(Recorded data)
:::::

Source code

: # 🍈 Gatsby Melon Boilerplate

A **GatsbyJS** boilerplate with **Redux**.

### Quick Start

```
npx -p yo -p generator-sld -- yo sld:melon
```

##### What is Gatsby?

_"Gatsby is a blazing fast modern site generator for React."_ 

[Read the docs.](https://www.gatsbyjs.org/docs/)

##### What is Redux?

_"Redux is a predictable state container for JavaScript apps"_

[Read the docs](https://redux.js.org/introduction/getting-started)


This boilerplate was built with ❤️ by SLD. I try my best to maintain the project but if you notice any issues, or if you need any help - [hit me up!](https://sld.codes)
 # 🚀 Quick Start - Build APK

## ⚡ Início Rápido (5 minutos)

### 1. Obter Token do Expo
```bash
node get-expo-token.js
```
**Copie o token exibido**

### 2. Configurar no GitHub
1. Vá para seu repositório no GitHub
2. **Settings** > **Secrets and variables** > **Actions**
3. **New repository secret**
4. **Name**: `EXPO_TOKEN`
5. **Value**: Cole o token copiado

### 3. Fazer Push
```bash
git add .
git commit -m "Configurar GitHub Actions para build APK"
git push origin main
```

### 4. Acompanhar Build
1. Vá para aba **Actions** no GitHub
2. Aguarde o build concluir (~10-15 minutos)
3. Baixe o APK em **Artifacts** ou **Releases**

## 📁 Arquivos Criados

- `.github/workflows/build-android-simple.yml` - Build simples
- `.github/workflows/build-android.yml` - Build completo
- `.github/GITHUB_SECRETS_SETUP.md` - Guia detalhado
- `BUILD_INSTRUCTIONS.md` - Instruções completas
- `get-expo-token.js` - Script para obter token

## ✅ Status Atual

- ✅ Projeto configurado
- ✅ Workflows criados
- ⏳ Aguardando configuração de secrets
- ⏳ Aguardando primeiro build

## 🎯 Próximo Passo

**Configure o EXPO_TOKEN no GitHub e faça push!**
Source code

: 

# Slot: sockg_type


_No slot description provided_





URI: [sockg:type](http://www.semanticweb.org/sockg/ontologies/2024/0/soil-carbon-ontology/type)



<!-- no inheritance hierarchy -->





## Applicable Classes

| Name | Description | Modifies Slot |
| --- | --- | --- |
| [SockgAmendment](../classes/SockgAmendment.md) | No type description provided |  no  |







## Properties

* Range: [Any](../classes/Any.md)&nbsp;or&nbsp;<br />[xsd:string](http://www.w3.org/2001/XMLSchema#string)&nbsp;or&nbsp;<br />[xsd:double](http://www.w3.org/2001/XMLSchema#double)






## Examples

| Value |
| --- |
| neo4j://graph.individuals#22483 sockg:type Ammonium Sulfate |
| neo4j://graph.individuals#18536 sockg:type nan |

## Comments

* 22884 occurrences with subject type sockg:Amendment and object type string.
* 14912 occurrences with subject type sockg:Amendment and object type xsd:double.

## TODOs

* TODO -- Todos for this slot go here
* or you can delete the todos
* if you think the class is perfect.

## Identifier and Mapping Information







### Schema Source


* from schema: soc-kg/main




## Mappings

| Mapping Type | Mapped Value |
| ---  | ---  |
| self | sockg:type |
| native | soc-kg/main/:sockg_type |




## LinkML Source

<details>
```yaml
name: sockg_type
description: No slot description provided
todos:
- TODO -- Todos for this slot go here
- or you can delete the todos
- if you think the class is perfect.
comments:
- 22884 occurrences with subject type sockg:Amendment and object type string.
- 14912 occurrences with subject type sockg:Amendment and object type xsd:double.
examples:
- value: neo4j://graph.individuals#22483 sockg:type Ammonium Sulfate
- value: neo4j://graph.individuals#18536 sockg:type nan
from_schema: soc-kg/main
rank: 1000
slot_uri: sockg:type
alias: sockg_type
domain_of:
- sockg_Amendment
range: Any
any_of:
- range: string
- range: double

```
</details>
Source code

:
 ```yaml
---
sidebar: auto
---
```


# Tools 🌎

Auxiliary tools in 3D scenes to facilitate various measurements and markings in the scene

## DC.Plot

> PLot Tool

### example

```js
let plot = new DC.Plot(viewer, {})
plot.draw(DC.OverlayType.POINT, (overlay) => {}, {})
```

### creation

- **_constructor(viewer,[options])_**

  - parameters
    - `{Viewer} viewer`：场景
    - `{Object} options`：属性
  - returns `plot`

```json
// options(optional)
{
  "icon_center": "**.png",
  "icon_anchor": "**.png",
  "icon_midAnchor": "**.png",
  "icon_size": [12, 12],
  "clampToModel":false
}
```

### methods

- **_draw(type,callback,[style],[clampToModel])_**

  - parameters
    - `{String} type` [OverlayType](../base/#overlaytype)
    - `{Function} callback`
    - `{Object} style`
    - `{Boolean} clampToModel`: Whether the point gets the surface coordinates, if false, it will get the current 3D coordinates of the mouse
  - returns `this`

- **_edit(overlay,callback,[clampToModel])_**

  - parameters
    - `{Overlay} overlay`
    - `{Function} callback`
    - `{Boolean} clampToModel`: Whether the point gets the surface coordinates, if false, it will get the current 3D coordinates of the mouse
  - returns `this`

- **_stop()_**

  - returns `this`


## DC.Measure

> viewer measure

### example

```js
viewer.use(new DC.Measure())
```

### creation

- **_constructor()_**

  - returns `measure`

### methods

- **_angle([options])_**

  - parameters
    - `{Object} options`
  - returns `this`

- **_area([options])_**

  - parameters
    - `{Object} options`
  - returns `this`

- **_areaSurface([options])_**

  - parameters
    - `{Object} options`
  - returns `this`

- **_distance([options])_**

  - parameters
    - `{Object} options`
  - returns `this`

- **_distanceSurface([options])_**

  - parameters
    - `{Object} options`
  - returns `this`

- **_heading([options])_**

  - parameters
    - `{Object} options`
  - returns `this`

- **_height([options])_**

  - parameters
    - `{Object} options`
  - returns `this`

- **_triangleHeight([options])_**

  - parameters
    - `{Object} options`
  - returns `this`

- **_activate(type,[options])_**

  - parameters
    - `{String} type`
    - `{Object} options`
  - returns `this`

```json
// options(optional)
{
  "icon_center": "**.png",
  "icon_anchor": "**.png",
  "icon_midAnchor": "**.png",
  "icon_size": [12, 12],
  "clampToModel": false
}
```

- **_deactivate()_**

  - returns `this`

:::::

Exercise brief:
Each record should be returned precisely as written.

Response area:
Source code

: # 🍈 Gatsby Melon Boilerplate

A **GatsbyJS** boilerplate with **Redux**.

### Quick Start

```
npx -p yo -p generator-sld -- yo sld:melon
```

##### What is Gatsby?

_"Gatsby is a blazing fast modern site generator for React."_ 

[Read the docs.](https://www.gatsbyjs.org/docs/)

##### What is Redux?

_"Redux is a predictable state container for JavaScript apps"_

[Read the docs](https://redux.js.org/introduction/getting-started)


This boilerplate was built with ❤️ by SLD. I try my best to maintain the project but if you notice any issues, or if you need any help - [hit me up!](https://sld.codes)
 # 🚀 Quick Start - Build APK

## ⚡ Início Rápido (5 minutos)

### 1. Obter Token do Expo
```bash
node get-expo-token.js
```
**Copie o token exibido**

### 2. Configurar no GitHub
1. Vá para seu repositório no GitHub
2. **Settings** > **Secrets and variables** > **Actions**
3. **New repository secret**
4. **Name**: `EXPO_TOKEN`
5. **Value**: Cole o token copiado

### 3. Fazer Push
```bash
git add .
git commit -m "Configurar GitHub Actions para build APK"
git push origin main
```

### 4. Acompanhar Build
1. Vá para aba **Actions** no GitHub
2. Aguarde o build concluir (~10-15 minutos)
3. Baixe o APK em **Artifacts** ou **Releases**

## 📁 Arquivos Criados

- `.github/workflows/build-android-simple.yml` - Build simples
- `.github/workflows/build-android.yml` - Build completo
- `.github/GITHUB_SECRETS_SETUP.md` - Guia detalhado
- `BUILD_INSTRUCTIONS.md` - Instruções completas
- `get-expo-token.js` - Script para obter token

## ✅ Status Atual

- ✅ Projeto configurado
- ✅ Workflows criados
- ⏳ Aguardando configuração de secrets
- ⏳ Aguardando primeiro build

## 🎯 Próximo Passo

**Configure o EXPO_TOKEN no GitHub e faça push!**
Source code

: 

# Slot: sockg_type


_No slot description provided_





URI: [sockg:type](http://www.semanticweb.org/sockg/ontologies/2024/0/soil-carbon-ontology/type)



<!-- no inheritance hierarchy -->





## Applicable Classes

| Name | Description | Modifies Slot |
| --- | --- | --- |
| [SockgAmendment](../classes/SockgAmendment.md) | No type description provided |  no  |







## Properties

* Range: [Any](../classes/Any.md)&nbsp;or&nbsp;<br />[xsd:string](http://www.w3.org/2001/XMLSchema#string)&nbsp;or&nbsp;<br />[xsd:double](http://www.w3.org/2001/XMLSchema#double)






## Examples

| Value |
| --- |
| neo4j://graph.individuals#22483 sockg:type Ammonium Sulfate |
| neo4j://graph.individuals#18536 sockg:type nan |

## Comments

* 22884 occurrences with subject type sockg:Amendment and object type string.
* 14912 occurrences with subject type sockg:Amendment and object type xsd:double.

## TODOs

* TODO -- Todos for this slot go here
* or you can delete the todos
* if you think the class is perfect.

## Identifier and Mapping Information







### Schema Source


* from schema: soc-kg/main




## Mappings

| Mapping Type | Mapped Value |
| ---  | ---  |
| self | sockg:type |
| native | soc-kg/main/:sockg_type |




## LinkML Source

<details>
```yaml
name: sockg_type
description: No slot description provided
todos:
- TODO -- Todos for this slot go here
- or you can delete the todos
- if you think the class is perfect.
comments:
- 22884 occurrences with subject type sockg:Amendment and object type string.
- 14912 occurrences with subject type sockg:Amendment and object type xsd:double.
examples:
- value: neo4j://graph.individuals#22483 sockg:type Ammonium Sulfate
- value: neo4j://graph.individuals#18536 sockg:type nan
from_schema: soc-kg/main
rank: 1000
slot_uri: sockg:type
alias: sockg_type
domain_of:
- sockg_Amendment
range: Any
any_of:
- range: string
- range: double

```
</details>
Source code

:
 ```yaml
---
sidebar: auto
---
```


# Tools 🌎

Auxiliary tools in 3D scenes to facilitate various measurements and markings in the scene

## DC.Plot

> PLot Tool

### example

```js
let plot = new DC.Plot(viewer, {})
plot.draw(DC.OverlayType.POINT, (overlay) => {}, {})
```

### creation

- **_constructor(viewer,[options])_**

  - parameters
    - `{Viewer} viewer`：场景
    - `{Object} options`：属性
  - returns `plot`

```json
// options(optional)
{
  "icon_center": "**.png",
  "icon_anchor": "**.png",
  "icon_midAnchor": "**.png",
  "icon_size": [12, 12],
  "clampToModel":false
}
```

### methods

- **_draw(type,callback,[style],[clampToModel])_**

  - parameters
    - `{String} type` [OverlayType](../base/#overlaytype)
    - `{Function} callback`
    - `{Object} style`
    - `{Boolean} clampToModel`: Whether the point gets the surface coordinates, if false, it will get the current 3D coordinates of the mouse
  - returns `this`

- **_edit(overlay,callback,[clampToModel])_**

  - parameters
    - `{Overlay} overlay`
    - `{Function} callback`
    - `{Boolean} clampToModel`: Whether the point gets the surface coordinates, if false, it will get the current 3D coordinates of the mouse
  - returns `this`

- **_stop()_**

  - returns `this`


## DC.Measure

> viewer measure

### example

```js
viewer.use(new DC.Measure())
```

### creation

- **_constructor()_**

  - returns `measure`

### methods

- **_angle([options])_**

  - parameters
    - `{Object} options`
  - returns `this`

- **_area([options])_**

  - parameters
    - `{Object} options`
  - returns `this`

- **_areaSurface([options])_**

  - parameters
    - `{Object} options`
  - returns `this`

- **_distance([options])_**

  - parameters
    - `{Object} options`
  - returns `this`

- **_distanceSurface([options])_**

  - parameters
    - `{Object} options`
  - returns `this`

- **_heading([options])_**

  - parameters
    - `{Object} options`
  - returns `this`

- **_height([options])_**

  - parameters
    - `{Object} options`
  - returns `this`

- **_triangleHeight([options])_**

  - parameters
    - `{Object} options`
  - returns `this`

- **_activate(type,[options])_**

  - parameters
    - `{String} type`
    - `{Object} options`
  - returns `this`

```json
// options(optional)
{
  "icon_center": "**.png",
  "icon_anchor": "**.png",
  "icon_midAnchor": "**.png",
  "icon_size": [12, 12],
  "clampToModel": false
}
```

- **_deactivate()_**

  - returns `this`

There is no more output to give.